Thursday, June 21, 2007

Prepositional Confusion

I've heard in several context that English prepositions are difficult. Indeed, my Eastern European boyfriend and his sister frequently misuse prepositions. Eugene Volokh raises this same point today:

Things on paper are written in pencil, but on or with a typewriter. I'm sure there are lots of other similar examples. Oy. People who have to learn English as adults must find it nightmarish, in a Kafkaesque way.


So is English just unruly or is something else afoot.? The latter I think. The trouble arises because prepositions are common in English. We hear examples of their use continually. This means that our knowledge of them is informal. We develop rules governing their use, but lacking careful thought we draw the wrong conclusions.

Eugene's example actually hinges upon ambiguous word usage, not on the prepositions. Consider: pencil is both a tool and a pigment (graphite). When people say something is written in pencil they refer to the composition of the substance marking the page. Just as they might say written in type. But to say written with a typewriter is to designate the tool used. Just as we might say written with a pencil. Also written is used two different ways.

So this example is apples to oranges.

Thursday, June 14, 2007

Laffer et al

Reading Fred Thompson's Tax Op-Ed Today led me to these thoughts:

Progressives and even many Republicans often mention that tax-cuts do not pay for themselves, and indeed broad-based tax-cuts do not. This applies to all of the major tax-cuts starting with Kemp-Roth in 1981 thru Bush II. What does this mean?
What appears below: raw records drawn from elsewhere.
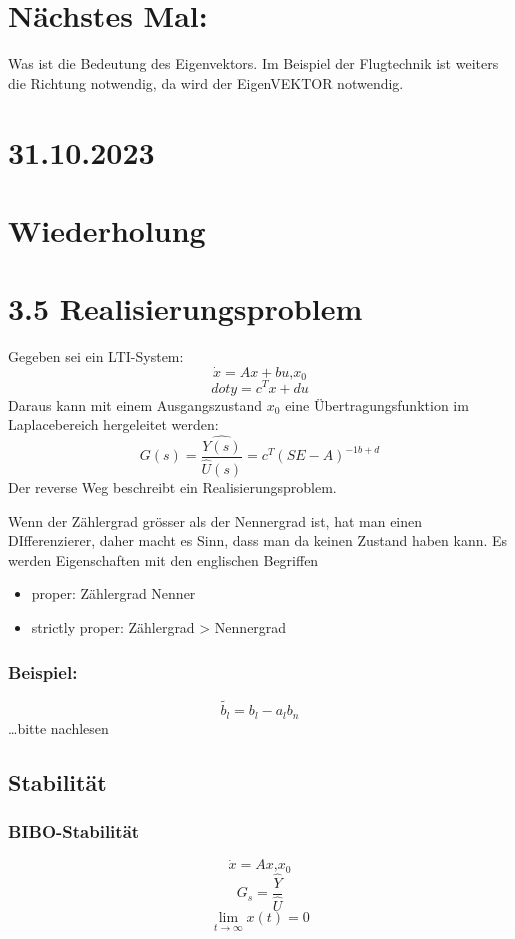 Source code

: \documentclass[a4paper]{article}
\begin{document}
\section*{Nächstes Mal:}
Was ist die Bedeutung des Eigenvektors. Im Beispiel der Flugtechnik ist weiters die Richtung notwendig, da wird der EigenVEKTOR notwendig.

\section*{31.10.2023}
\section*{Wiederholung}
\section*{3.5 Realisierungsproblem}
Gegeben sei ein LTI-System:
\[ \dot x = Ax+bu\text{,}x_{0} \]
\[ dot y = c^{T}x+du \]
Daraus kann mit einem Ausgangszustand $x_{0}$ eine Übertragungsfunktion im Laplacebereich hergeleitet werden:
\[ G(s)=\frac{\hat{Y(s)}}{\hat{U}(s)}=c^{T}(SE-A)^{-1b+d}\]
Der reverse Weg beschreibt ein Realisierungsproblem.

Wenn der Zählergrad grösser als der Nennergrad ist, hat man einen DIfferenzierer, daher macht es Sinn, dass man da keinen Zustand haben kann.
Es werden Eigenschaften mit den englischen Begriffen
\begin{itemize}
    \item proper: Zählergrad \ge  Nenner
    \item strictly proper: Zählergrad > Nennergrad
\end{itemize}

\subsubsection*{Beispiel:}
\[ \tilde{b_{l}}=b_{l}-a_{l}b_{n} \]
\ldots bitte nachlesen

\subsection*{Stabilität}

\subsubsection*{BIBO-Stabilität}
\[ \dot x=Ax\text{,} x_{0} \]
\[ G_{s}=\frac{\hat{Y}}{\hat{U}}\]
\[ \lim_{t \to \infty} x(t)=0 \]
\end{document}

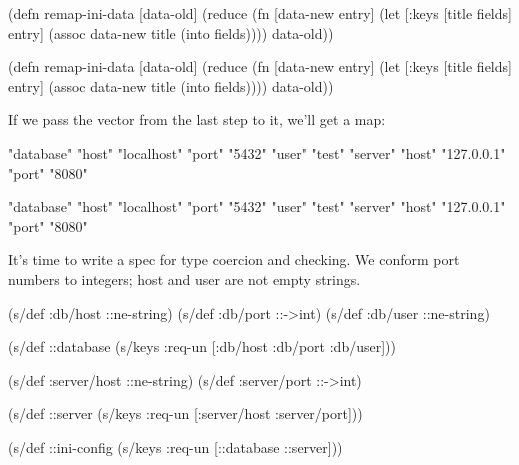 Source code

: \ifx\DEVICETYPE\MOBILE

\begin{english}
  \begin{clojure}
(defn remap-ini-data [data-old]
  (reduce
   (fn [data-new entry]
     (let [{:keys [title fields]} entry]
       (assoc data-new
         title (into {} fields))))
   {}
   data-old))
  \end{clojure}
\end{english}

\else

\begin{english}
  \begin{clojure}
(defn remap-ini-data [data-old]
  (reduce
   (fn [data-new entry]
     (let [{:keys [title fields]} entry]
       (assoc data-new title (into {} fields))))
   {}
   data-old))
  \end{clojure}
\end{english}

\fi

\noindent
If we pass the vector from the last step to it, we'll get a map:

\ifx\DEVICETYPE\MOBILE

\begin{english}
  \begin{clojure}
{"database" {"host" "localhost"
             "port" "5432"
             "user" "test"}
 "server" {"host" "127.0.0.1"
           "port" "8080"}}
  \end{clojure}
\end{english}

\else

\begin{english}
  \begin{clojure}
{"database" {"host" "localhost" "port" "5432" "user" "test"}
 "server" {"host" "127.0.0.1" "port" "8080"}}
  \end{clojure}
\end{english}

\fi

It's time to write a spec for type coercion and checking. We conform port numbers to integers; host and user are not empty strings.

\ifx\DEVICETYPE\MOBILE

\begin{english}
  \begin{clojure}
(s/def :db/host ::ne-string)
(s/def :db/port ::->int)
(s/def :db/user ::ne-string)

(s/def ::database
  (s/keys :req-un
    [:db/host :db/port :db/user]))

(s/def :server/host ::ne-string)
(s/def :server/port ::->int)

(s/def ::server
  (s/keys :req-un
    [:server/host :server/port]))

(s/def ::ini-config
  (s/keys :req-un [::database ::server]))
  \end{clojure}
\end{english}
It means that the stimulus of the tax-cut does not expand the economy to at least the extent necessary for the tax policy to be revenue neutral.

This idea of revenue neutral tax-cuts comes to us from Art Laffer. The, so called Laffer curve, describes that above some tax-rate further revenues cannot be had because taxes retard productivity and growth and because of evasion. Under such a situation cutting taxes leads to tax-revenue increases.
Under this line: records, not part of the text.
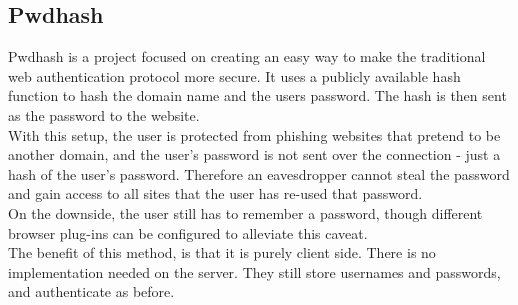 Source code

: \documentclass[11pt]{article}
\begin{document}
\subsection{Pwdhash}  \label{subsec:pwdhash}
Pwdhash\cite{pwdhash} is a project focused on creating an easy way to make the traditional web authentication protocol more secure. It uses a publicly available hash function to hash the domain name and the users password. The hash is then sent as the password to the website.\\
	With this setup, the user is protected from phishing websites that pretend to be another domain, and the user’s password is not sent over the connection - just a hash of the user's password. Therefore an eavesdropper cannot steal the password and gain access to all sites that the user has re-used that password.\\
	On the downside, the user still has to remember a password, though different browser plug-ins can be configured to alleviate this caveat.\\
The benefit of this method, is that it is purely client side. There is no implementation needed on the server. They still store usernames and passwords, and authenticate as before.
\end{document}
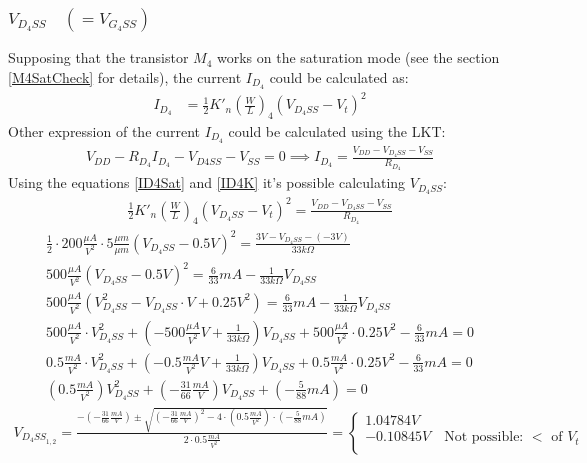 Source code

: \subsubsection{$V_{D_4SS}\quad (=V_{G_4SS})$}
Supposing that the transistor $M_4$ works on the saturation mode (see the section \ref{M4SatCheck} for details), the current $I_{D_4}$ could be calculated as:\\
\begin{align}
I_{D_4} &= \frac{1}{2}{K'}_n \left(\frac{W}{L}\right)_4 (V_{D_4SS} - V_t)^2 \label{ID4Sat}
\end{align}
Other expression of the current $I_{D_4}$ could be calculated using the LKT:\\
\begin{align}
V_{DD}-R_{D_4}I_{D_4}-V_{D4SS}-V_{SS} = 0 \implies
I_{D_4} = \frac{V_{DD} - V_{D_4SS} - V_{SS}}{R_{D_4}}\label{ID4K}
\end{align}
Using the equations \ref{ID4Sat} and \ref{ID4K} it's possible calculating $V_{D_4SS}$:\\
\begin{align}
\frac{1}{2}{K'}_n \left(\frac{W}{L}\right)_4 (V_{D_4SS} - V_t)^2 = \frac{V_{DD} - V_{D_4SS} - V_{SS}}{R_{D_4}}
\end{align}
\begin{align}
\frac{1}{2}\cdot 200 \frac{\mu A}{V^2} \cdot 5 \frac{\mu m}{\mu m} (V_{D_4SS} - 0.5V)^2 = \frac{3V - V_{D_4SS} - (-3V)}{33k\Omega}\\
500 \frac{\mu A}{V^2} (V_{D_4SS} -0.5V)^2 = \frac{6}{33}mA-\frac{1}{33k\Omega}V_{D_4SS}\\
500 \frac{\mu A}{V^2} (V_{D_4SS}^2- V_{D_4SS}\cdot V +0.25V^2) = \frac{6}{33}mA-\frac{1}{33k\Omega}V_{D_4SS}\\
500 \frac{\mu A}{V^2} \cdot V_{D_4SS}^2 + \left(-500 \frac{\mu A}{V^2}V + \frac{1}{33k\Omega}\right) V_{D_4SS} + 500 \frac{\mu A}{V^2} \cdot 0.25V^2 -\frac{6}{33}mA = 0\\
0.5 \frac{mA}{V^2} \cdot V_{D_4SS}^2 + \left(-0.5 \frac{mA}{V^2}V + \frac{1}{33k\Omega}\right) V_{D_4SS} + 0.5 \frac{mA}{V^2} \cdot 0.25V^2 -\frac{6}{33}mA = 0\\
\left(0.5 \frac{mA}{V^2}\right) V_{D_4SS}^2 + \left( -\frac{31}{66}\frac{mA}{V}\right) V_{D_4SS} + \left(-\frac{5}{88}mA\right) = 0
\end{align}
\begin{align}
V_{{D_{4}SS}_{1,2}} = \frac{-\left( -\frac{31}{66}\frac{mA}{V}\right)\pm \sqrt{\left(-\frac{31}{66}\frac{mA}{V}\right)^2-4\cdot\left(0.5 \frac{mA}{V^2}\right)\cdot\left(-\frac{5}{88}mA\right)}}{2\cdot0.5 \frac{mA}{V^2}} = 
\left\{
\begin{array}{l}
1.04784V \label{VD4SS}\\
-0.10845V \quad \text{Not possible: }<\text{ of } V_t\\
\end{array}
\right. 
\end{align}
Several tax-reduction programs have been sold on the basis of their stimulating effects, but it is plainly obvious that they never seem to pay for themselves. Ergo, we must be below the Laffer point. Or not?
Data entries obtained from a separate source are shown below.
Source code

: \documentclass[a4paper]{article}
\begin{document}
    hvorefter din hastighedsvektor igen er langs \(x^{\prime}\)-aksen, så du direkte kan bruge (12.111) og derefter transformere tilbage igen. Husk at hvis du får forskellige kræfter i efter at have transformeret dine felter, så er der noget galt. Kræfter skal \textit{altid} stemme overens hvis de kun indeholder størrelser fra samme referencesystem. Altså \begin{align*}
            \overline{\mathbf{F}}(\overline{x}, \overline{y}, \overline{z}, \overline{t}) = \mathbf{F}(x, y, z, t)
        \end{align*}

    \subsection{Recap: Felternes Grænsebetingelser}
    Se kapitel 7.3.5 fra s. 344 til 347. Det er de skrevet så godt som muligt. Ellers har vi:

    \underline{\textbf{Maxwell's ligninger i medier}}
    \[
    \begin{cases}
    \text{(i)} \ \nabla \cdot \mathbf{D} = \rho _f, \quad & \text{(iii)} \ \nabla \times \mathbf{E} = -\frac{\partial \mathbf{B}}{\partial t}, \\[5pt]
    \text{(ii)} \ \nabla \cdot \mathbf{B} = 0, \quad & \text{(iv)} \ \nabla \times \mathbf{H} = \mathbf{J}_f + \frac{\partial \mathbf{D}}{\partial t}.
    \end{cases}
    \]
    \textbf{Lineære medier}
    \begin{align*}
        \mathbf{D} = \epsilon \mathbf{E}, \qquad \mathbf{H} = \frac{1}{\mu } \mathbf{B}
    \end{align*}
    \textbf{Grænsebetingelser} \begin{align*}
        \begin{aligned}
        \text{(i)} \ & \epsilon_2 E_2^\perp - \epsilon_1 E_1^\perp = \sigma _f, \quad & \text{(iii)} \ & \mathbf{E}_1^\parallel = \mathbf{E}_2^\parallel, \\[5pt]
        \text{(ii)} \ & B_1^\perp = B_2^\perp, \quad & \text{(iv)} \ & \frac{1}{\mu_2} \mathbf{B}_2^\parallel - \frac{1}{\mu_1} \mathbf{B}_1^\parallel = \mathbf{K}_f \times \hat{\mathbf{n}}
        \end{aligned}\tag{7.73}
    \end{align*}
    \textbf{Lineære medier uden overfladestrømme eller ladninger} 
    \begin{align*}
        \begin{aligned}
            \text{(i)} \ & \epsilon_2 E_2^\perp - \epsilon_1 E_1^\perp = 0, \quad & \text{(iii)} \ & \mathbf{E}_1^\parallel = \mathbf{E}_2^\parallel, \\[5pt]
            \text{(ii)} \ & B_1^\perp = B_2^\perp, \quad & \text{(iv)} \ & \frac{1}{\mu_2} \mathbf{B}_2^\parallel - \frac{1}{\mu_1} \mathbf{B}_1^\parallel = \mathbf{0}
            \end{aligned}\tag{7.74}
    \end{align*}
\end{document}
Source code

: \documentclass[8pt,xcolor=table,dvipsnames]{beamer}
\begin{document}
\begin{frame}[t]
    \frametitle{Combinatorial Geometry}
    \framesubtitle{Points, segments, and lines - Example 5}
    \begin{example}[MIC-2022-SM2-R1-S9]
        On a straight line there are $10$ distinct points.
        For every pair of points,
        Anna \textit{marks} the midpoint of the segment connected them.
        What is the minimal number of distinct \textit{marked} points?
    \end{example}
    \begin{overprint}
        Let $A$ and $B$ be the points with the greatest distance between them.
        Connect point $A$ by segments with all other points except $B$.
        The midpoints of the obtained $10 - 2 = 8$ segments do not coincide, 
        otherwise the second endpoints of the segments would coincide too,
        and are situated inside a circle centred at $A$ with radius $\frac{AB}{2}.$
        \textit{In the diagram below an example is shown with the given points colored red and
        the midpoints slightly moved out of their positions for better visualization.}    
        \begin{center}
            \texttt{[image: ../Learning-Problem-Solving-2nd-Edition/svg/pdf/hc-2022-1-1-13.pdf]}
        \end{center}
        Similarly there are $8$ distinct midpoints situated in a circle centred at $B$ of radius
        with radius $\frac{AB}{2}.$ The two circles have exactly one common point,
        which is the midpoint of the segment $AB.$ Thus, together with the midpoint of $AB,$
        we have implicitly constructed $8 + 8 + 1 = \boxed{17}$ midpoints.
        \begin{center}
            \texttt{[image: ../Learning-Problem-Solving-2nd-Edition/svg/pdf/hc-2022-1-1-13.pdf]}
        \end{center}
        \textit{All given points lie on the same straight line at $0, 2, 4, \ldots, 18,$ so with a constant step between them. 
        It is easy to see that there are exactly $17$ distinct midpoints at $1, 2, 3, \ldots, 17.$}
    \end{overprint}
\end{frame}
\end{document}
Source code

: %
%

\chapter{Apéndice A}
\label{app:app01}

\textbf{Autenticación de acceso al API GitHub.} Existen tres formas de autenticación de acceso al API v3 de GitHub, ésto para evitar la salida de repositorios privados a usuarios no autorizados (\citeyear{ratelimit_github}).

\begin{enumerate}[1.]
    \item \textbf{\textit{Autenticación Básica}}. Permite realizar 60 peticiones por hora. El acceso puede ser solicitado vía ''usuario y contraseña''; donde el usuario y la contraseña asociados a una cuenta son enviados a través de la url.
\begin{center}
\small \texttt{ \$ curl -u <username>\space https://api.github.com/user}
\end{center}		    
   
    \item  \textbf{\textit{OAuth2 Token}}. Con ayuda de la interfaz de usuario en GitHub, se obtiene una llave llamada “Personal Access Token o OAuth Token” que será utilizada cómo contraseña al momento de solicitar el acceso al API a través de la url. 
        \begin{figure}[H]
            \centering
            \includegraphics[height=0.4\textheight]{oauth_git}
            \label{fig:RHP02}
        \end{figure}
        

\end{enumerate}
The trouble with aggregate analysis is that it obscures our tiered tax structure. As it happens all tax-cuts have effected all of the tax brackets. This ends-up impeding revenue neutrality. Tax-cuts against the lower brackets tend to be very costly to revenue (because the middle-income bracket is very broad) and because there seems to be very little growth stimulus from cutting mid-range taxes.

The picture changes dramatically though if we only look at the top-brackets. Top-bracket cuts pay for themselves. This is the Laffer effect, only it applies to only the Top Brackets not the middle-brackets.

Wednesday, June 13, 2007

Debating Climate Change

Garth Paltridge, the retired Director of the Institute of Antarctic and Southern Ocean Studies writes in a recent essay.
The IPCC, he said, has developed a highly successful immune system. Its climate scientists have become the equivalent of white blood cells which rush in overwhelming numbers to repel infection by ideas and results which do not support the basic thesis that global warming is perhaps the greatest of the modern threats to mankind.

Saturday, June 9, 2007

The Paris Affair

The scuffle over Paris Hilton's imprison is by now old news. It even made its way to the pages of the Volokh Conspiracy where Prof. Kerr couldn't resisted a tongue-in-check "call to arms". Although, he meant it as foil against the calls to pardon Libby.

But seriously: was it within the power of the courts to pull Paris back into prison? I don't think so--as much as she deserves to be treated as no more than another citizen. I'm shocked that a judge would overrule the Sheriff's office in this way. Shouldn't it be the case that the continued confinement of an individual requires the concurrence of the court and a suitable executive officer?

I hope this gets slapped down on appeal, albeit with a heavy dose of dicta criticizing the sheriff's office.